Search code examples
pythonhiveparquetduckdb

DuckDB insert the hive partitions into parquet file


I have jsonl files partitioned by user_id, and report_date. I am converting these jsonl files into parquet files and save them in the same folder using the following commands in DuckDB

jsonl_file_path ='/users/user_id=123/report_date=2024-04-30/data.jsonl'

out_path = '/users/user_id=123/report_date=2024-04-30/data.parquet'

db.sql(
        f"""
        COPY (
            SELECT * FROM read_json_auto(
                '{jsonl_file_path}',
                maximum_depth=-1,
                sample_size=-1,
                ignore_errors=true
            )
        )
        TO '{out_path}' (
            FORMAT PARQUET,
            ROW_GROUP_SIZE 100000,
            OVERWRITE_OR_IGNORE 1
        );
        """
    )

It works fine, but the problem is DuckDB is inserting the hive partition values into the parquet file which are user_id and report_date, these values are not in jsonl file. I tried to add hive_partitioning = false, but the problem still, anyone know how to solve this issue?


Solution

  • If I understand correctly, you want to do a partitioned write and need to use PARTITION_BY.

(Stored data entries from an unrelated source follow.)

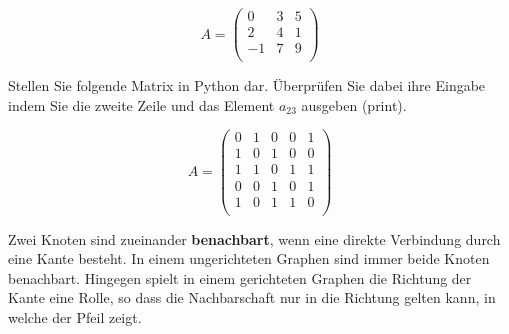 \[A =  \begin{pmatrix}
 0 & 3 & 5 \\
 2 & 4 & 1 \\
 -1& 7 & 9 \\
 \end{pmatrix}
  \]


\begin{aufg}
Stellen Sie folgende Matrix in Python dar. Überprüfen Sie dabei ihre Eingabe indem Sie die zweite Zeile und das Element $a_{23}$ ausgeben (print). 

\[ A =  \begin{pmatrix}
  0 & 1 & 0 & 0 & 1 \\
  1 & 0 & 1 & 0 & 0 \\
  1 & 1 & 0 & 1 & 1  \\
  0 & 0 & 1 & 0 & 1 \\
  1 & 0 & 1 & 1 & 0 \\
 \end{pmatrix}
\]

\end{aufg}



\begin{mdef}
Zwei Knoten sind zueinander \textbf{benachbart}, wenn eine direkte Verbindung durch eine Kante besteht. 
In einem ungerichteten Graphen sind immer beide Knoten benachbart. 
Hingegen spielt in einem gerichteten Graphen die Richtung der Kante eine Rolle, so dass die Nachbarschaft nur in die Richtung gelten kann, in welche der Pfeil zeigt.

\end{mdef}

    When doing a partitioned write, you should not include the hive partition as part of your output path. The partitioned write will build those paths and file names for the case where there are many files per partition. You can template the file format using FILENAME_PATTERN.

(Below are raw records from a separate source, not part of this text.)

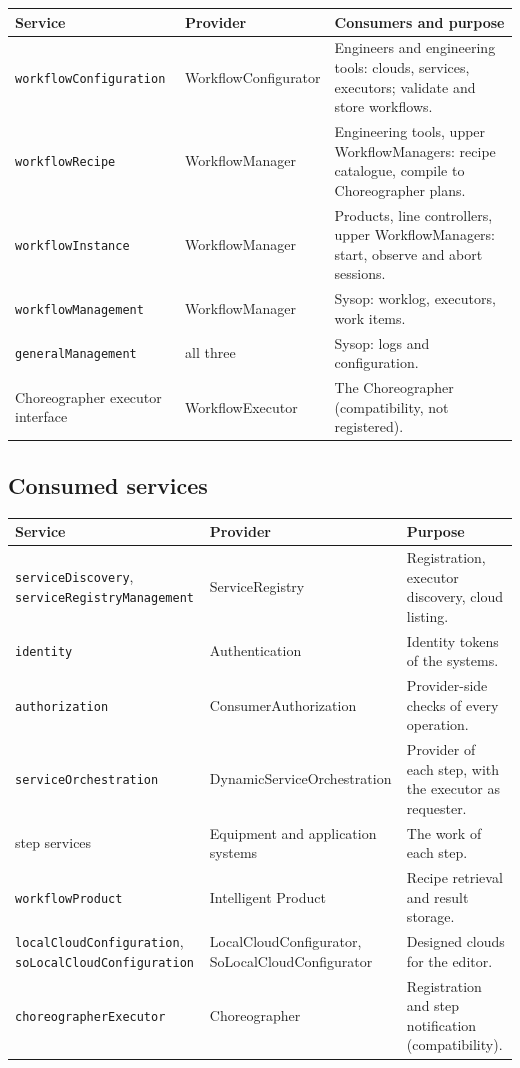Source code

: \documentclass[a4paper]{arrowhead}
\begin{document}
{\small
\begin{longtable}{|p{4.6cm}|p{3.6cm}|p{7.6cm}|}

\hline
\rowcolor{gray!33} Service & Provider & Consumers and purpose \\ \hline
\endhead
\texttt{workflowConfiguration} & WorkflowConfigurator & Engineers and engineering tools: clouds, services, executors; validate and store workflows. \\ \hline
\texttt{workflowRecipe} & WorkflowManager & Engineering tools, upper WorkflowManagers: recipe catalogue, compile to Choreographer plans. \\ \hline
\texttt{workflowInstance} & WorkflowManager & Products, line controllers, upper WorkflowManagers: start, observe and abort sessions. \\ \hline
\texttt{workflowManagement} & WorkflowManager & Sysop: worklog, executors, work items. \\ \hline
\texttt{generalManagement} & all three & Sysop: logs and configuration. \\ \hline
Choreographer executor interface & WorkflowExecutor & The Choreographer (compatibility, not registered). \\ \hline
\end{longtable}
}


\subsection{Consumed services}

{\small
\begin{longtable}{|p{5.6cm}|p{4.2cm}|p{6.0cm}|}

\hline
\rowcolor{gray!33} Service & Provider & Purpose \\ \hline
\endhead
\texttt{serviceDiscovery}, \texttt{serviceRegistryManagement} & ServiceRegistry & Registration, executor discovery, cloud listing. \\ \hline
\texttt{identity} & Authentication & Identity tokens of the systems. \\ \hline
\texttt{authorization} & ConsumerAuthorization & Provider-side checks of every operation. \\ \hline
\texttt{serviceOrchestration} & DynamicServiceOrchestration & Provider of each step, with the executor as requester. \\ \hline
step services & Equipment and application systems & The work of each step. \\ \hline
\texttt{workflowProduct} & Intelligent Product & Recipe retrieval and result storage. \\ \hline
\texttt{localCloudConfiguration}, \texttt{soLocalCloudConfiguration} & LocalCloudConfigurator, SoLocalCloudConfigurator & Designed clouds for the editor. \\ \hline
\texttt{choreographerExecutor} & Choreographer & Registration and step notification (compatibility). \\ \hline
\end{longtable}
}
\end{document}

    jsonl_file_path ='/users/user_id=123/report_date=2024-04-30/data.jsonl'
    
    out_path = '/users'
    file_pattern = 'data_{i}'
    
    db.sql(
            f"""
            COPY (
                SELECT * FROM read_json_auto(
                    '{jsonl_file_path}',
                    maximum_depth=-1,
                    sample_size=-1,
                    ignore_errors=true
                )
            )
            TO '{out_path}' (
                FORMAT PARQUET,
                PARTITION_BY (user_id, report_date),
                FILENAME_PATTERN {file_pattern}
                ROW_GROUP_SIZE 100000,
                OVERWRITE_OR_IGNORE 1
            );
            """
        )
    

    If you want to overwrite the single file, modify the projection in the SELECT not to use *. The * includes the "virtual" columns that are part of the hive table's partition. They are columns in the hive table stored in the path, not the physical parquet files.

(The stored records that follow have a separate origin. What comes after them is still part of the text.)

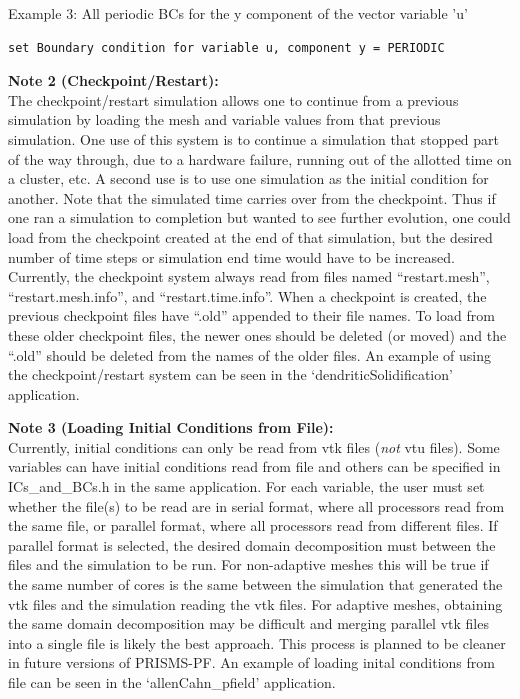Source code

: \documentclass[10pt]{article} %
\begin{document}
Example 3: All periodic BCs for the y component of the vector variable 'u'
\begin{lstlisting}
set Boundary condition for variable u, component y = PERIODIC
\end{lstlisting}

\textbf{Note 2 (Checkpoint/Restart):} \\
The checkpoint/restart simulation allows one to continue from a previous simulation by loading the mesh and variable values from that previous simulation. One use of this system is to continue a simulation that stopped part of the way through, due to a hardware failure, running out of the allotted time on a cluster, etc. A second use is to use one simulation as the initial condition for another. Note that the simulated time carries over from the checkpoint. Thus if one ran a simulation to completion but wanted to see further evolution, one could load from the checkpoint created at the end of that simulation, but the desired number of time steps or simulation end time would have to be increased. Currently, the checkpoint system always read from files named ``restart.mesh'', ``restart.mesh.info'', and ``restart.time.info''. When a checkpoint is created, the previous checkpoint files have ``.old'' appended to their file names. To load from these older checkpoint files, the newer ones should be deleted (or moved) and the ``.old'' should be deleted from the names of the older files. An example of using the checkpoint/restart system can be seen in the `dendriticSolidification' application.

\textbf{Note 3 (Loading Initial Conditions from File):} \\
Currently, initial conditions can only be read from vtk files (\emph{not} vtu files). Some variables can have initial conditions read from file and others can be specified in ICs\_and\_BCs.h in the same application. For each variable, the user must set whether the file(s) to be read are in serial format, where all processors read from the same file, or parallel format, where all processors read from different files. If parallel format is selected, the desired domain decomposition must between the files and the simulation to be run. For non-adaptive meshes this will be true if the same number of cores is the same between the simulation that generated the vtk files and the simulation reading the vtk files. For adaptive meshes, obtaining the same domain decomposition may be difficult and merging parallel vtk files into a single file is likely the best approach. This process is planned to be cleaner in future versions of PRISMS-PF. An example of loading inital conditions from file can be seen in the `allenCahn\_pfield' application.
\end{document}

    jsonl_file_path ='/users/user_id=123/report_date=2024-04-30/data.jsonl'
    
    out_path = '/users/user_id=123/report_date=2024-04-30/data.parquet'
    
    db.sql(
            f"""
            COPY (
                SELECT * EXCLUDE(user_id, report_date) FROM read_json_auto(
                    '{jsonl_file_path}',
                    maximum_depth=-1,
                    sample_size=-1,
                    ignore_errors=true
                )
            )
            TO '{out_path}' (
                FORMAT PARQUET,
                ROW_GROUP_SIZE 100000,
                OVERWRITE_OR_IGNORE 1
            );
            """
        )